I wanted to check how popular the App Store was for the world’s brands. As a quick experiment, I went through the first 100 names in the Forbes 1000 list (ranked by Revenues) and found that 37 had some app store presence.

I then went through the next 100 and found that 61 out of top 200 companies had applications.

Finally, I went through the Interbrands top 100 brands of 2009 and found that 57 were officially promoted on the App Store.

What perhaps is telling is that this is just the tip of the iceberg. There are some companies that have multiple apps with sub-brands also listed.

The real question is not which brands are on the store, but why aren’t all of them there.


Estimating iPhone’s Nosebleed Gross Margins

Apple’s latest re-statement of financial statements eliminated subscription accounting for the iPhone not just for the past quarter but for the entire history of the product, back to mid-2007. This allows a more precise estimate of the gross margin of the product and the results are eye-watering.

Apple does not reveal the margin for any product. They do provide an overall margin for the company (shown in the dotted line above).

The only challenge is to “back into” the GM for iPhone based on what we know of the margins for the other product lines and filling in the iPhone as the last piece of the puzzle.

To do so, we need to have some idea of what the other products’ margins are. Fortunately, this is not that hard.

We start with the easiest and work up:

The Software products business line ($2.4 billion last year) is easily the most profitable on a unit basis as software does not require much cost in manufacturing. A solid ballpark estimate is 80% GM (which is what Microsoft typically gets.)

Next, Music ($4.2 billion revenues). The estimate for music is fairly straight-forward. Apple and the industry have leaked the terms many years ago. Apple pays the labels most of the revenue of the music and keeps about 10% to operate the store. On the App Store there is a 30% margin off the selling price but that is offset by higher direct costs (shipping billions of free apps and free updates). I stick with 10% margin for the Music business line.

Third, Peripherals. The peripherals business is not particularly large for Apple, but they do a fair amount of peripherals with $1.5 billion last year. My estimate for peripherals margin is 45% based on some comparables.

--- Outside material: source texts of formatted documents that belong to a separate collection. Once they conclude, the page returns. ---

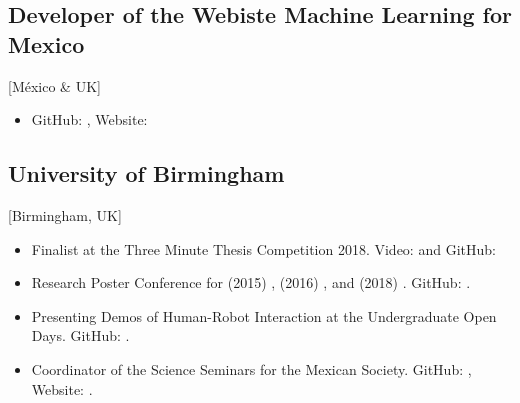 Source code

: \documentclass{mycv}
\begin{document}
\subsection{Developer of the Webiste Machine Learning for Mexico}[M\'exico \& UK]
\begin{itemize}
\item GitHub: \href{https://github.com/ML4MX}{\faGithubAlt}, Website: \href{https://ml4mx.github.io/website/}{\faExternalLink} 
\end{itemize}



\subsection{University of Birmingham}[Birmingham, UK]
\begin{positions}
\end{positions}
\begin{itemize}
\item  Finalist at the Three Minute Thesis Competition 2018. Video: \href{https://www.youtube.com/watch?v=07ewRYcS-0g}{\faYoutube} and 
GitHub: \href{https://github.com/mxochicale/3mt}{\faGithubAlt} 

\item Research Poster Conference for 
(2015) \href{https://github.com/mxochicale/PhD/blob/master/posters/Research_Poster_Conference_UoB/2015/poster/poster.pdf}{\faImage}, 
(2016) \href{https://github.com/mxochicale/PhD/blob/master/posters/Research_Poster_Conference_UoB/2016/poster/poster.pdf}{\faImage}, and  
(2018) \href{https://github.com/mxochicale/PhD/blob/master/posters/Research_Poster_Conference_UoB/2018/poster/main/map479-poster-uob2018.pdf}{\faImage}.
GitHub: \href{https://github.com/mxochicale/PhD/tree/master/posters/Research_Poster_Conference_UoB}{\faGithubAlt}. \\

\item Presenting Demos of Human-Robot Interaction at the Undergraduate Open Days. GitHub: \href{https://github.com/mxochicale/opendayuob-hridemo}{\faGithubAlt}. 

\item Coordinator of the Science Seminars for the Mexican Society.  GitHub: \href{https://github.com/MexicanSocietyUoB}{\faGithubAlt}, Website: \href{https://mexicansocietyuob.github.io/seminars/}{\faExternalLink}. 

\end{itemize}
\end{document}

Fourth, the iPod ($8.1 billion). The iPod has had a fairly well understood cost structure. The main variable is the cost of the memory, which, as a commodity, varies greatly quarter to quarter. Nevertheless, there is a strong consensus that iPod margins have kept around 29% to 30% over a few years. Teardown analysis coupled with spot pricing for memory chips gives a consistent average.

Fifth, the Mac ($14.7 billion). The Mac is a difficult product to estimate margins for due to the relatively wide variety of SKUs in the market, the complex components, various quality/warranty issues, transportation costs and the point in the life cycle of any given Mac. The best estimates however hover around the same as the iPod: 30%.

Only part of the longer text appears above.